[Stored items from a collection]
|---|

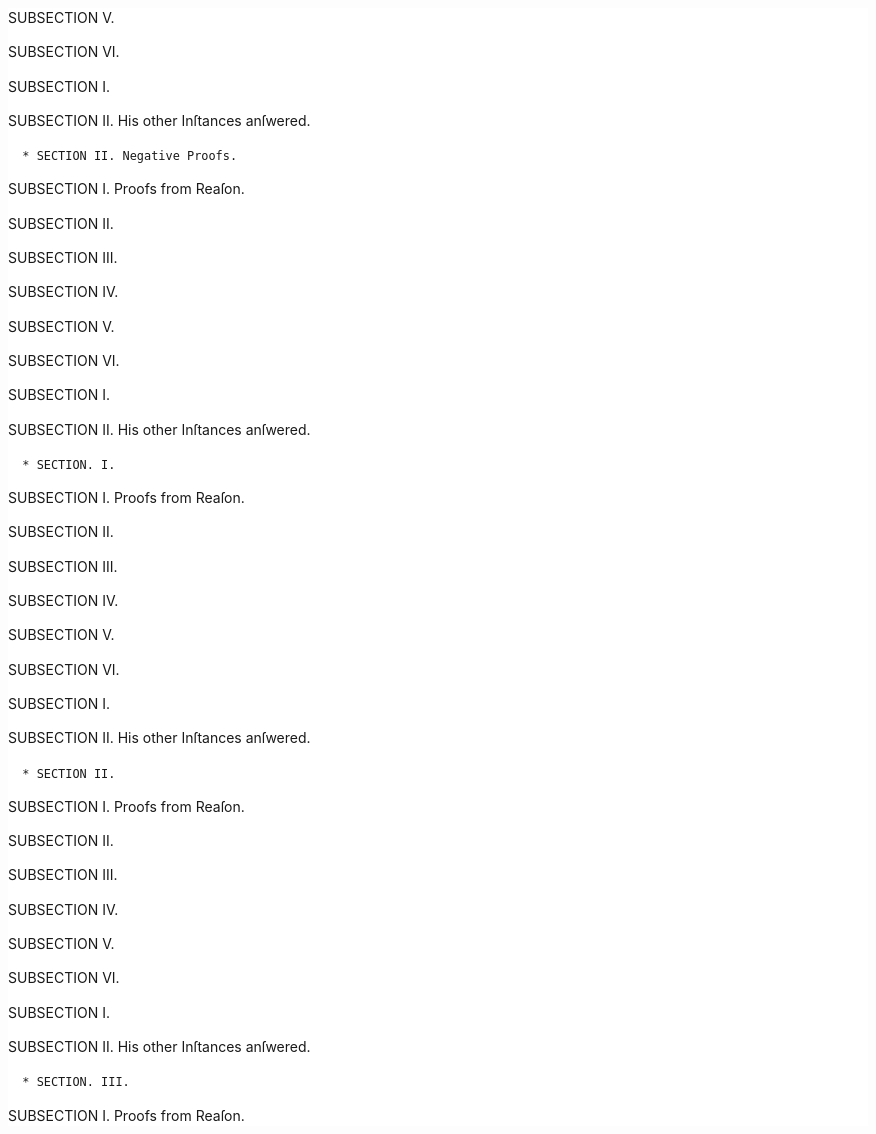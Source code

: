 SUBSECTION V.

SUBSECTION VI.

SUBSECTION I.

SUBSECTION II. His other Inſtances anſwered.

      * SECTION II. Negative Proofs.

SUBSECTION I. Proofs from Reaſon.

SUBSECTION II.

SUBSECTION III.

SUBSECTION IV.

SUBSECTION V.

SUBSECTION VI.

SUBSECTION I.

SUBSECTION II. His other Inſtances anſwered.

      * SECTION. I.

SUBSECTION I. Proofs from Reaſon.

SUBSECTION II.

SUBSECTION III.

SUBSECTION IV.

SUBSECTION V.

SUBSECTION VI.

SUBSECTION I.

SUBSECTION II. His other Inſtances anſwered.

      * SECTION II.

SUBSECTION I. Proofs from Reaſon.

SUBSECTION II.

SUBSECTION III.

SUBSECTION IV.

SUBSECTION V.

SUBSECTION VI.

SUBSECTION I.

SUBSECTION II. His other Inſtances anſwered.

      * SECTION. III.

SUBSECTION I. Proofs from Reaſon.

|---|

Once the pictures are set aside, repeat the remaining data word for word.

> _THE ANSWER_
Source code

: SUBSECTION V.

SUBSECTION VI.

SUBSECTION I.

SUBSECTION II. His other Inſtances anſwered.

      * SECTION II. Negative Proofs.

SUBSECTION I. Proofs from Reaſon.

SUBSECTION II.

SUBSECTION III.

SUBSECTION IV.

SUBSECTION V.

SUBSECTION VI.

SUBSECTION I.

SUBSECTION II. His other Inſtances anſwered.

      * SECTION. I.

SUBSECTION I. Proofs from Reaſon.

SUBSECTION II.

SUBSECTION III.

SUBSECTION IV.

SUBSECTION V.

SUBSECTION VI.

SUBSECTION I.

SUBSECTION II. His other Inſtances anſwered.

      * SECTION II.

SUBSECTION I. Proofs from Reaſon.

SUBSECTION II.

SUBSECTION III.

SUBSECTION IV.

SUBSECTION V.

SUBSECTION VI.

SUBSECTION I.

SUBSECTION II. His other Inſtances anſwered.

      * SECTION. III.

SUBSECTION I. Proofs from Reaſon.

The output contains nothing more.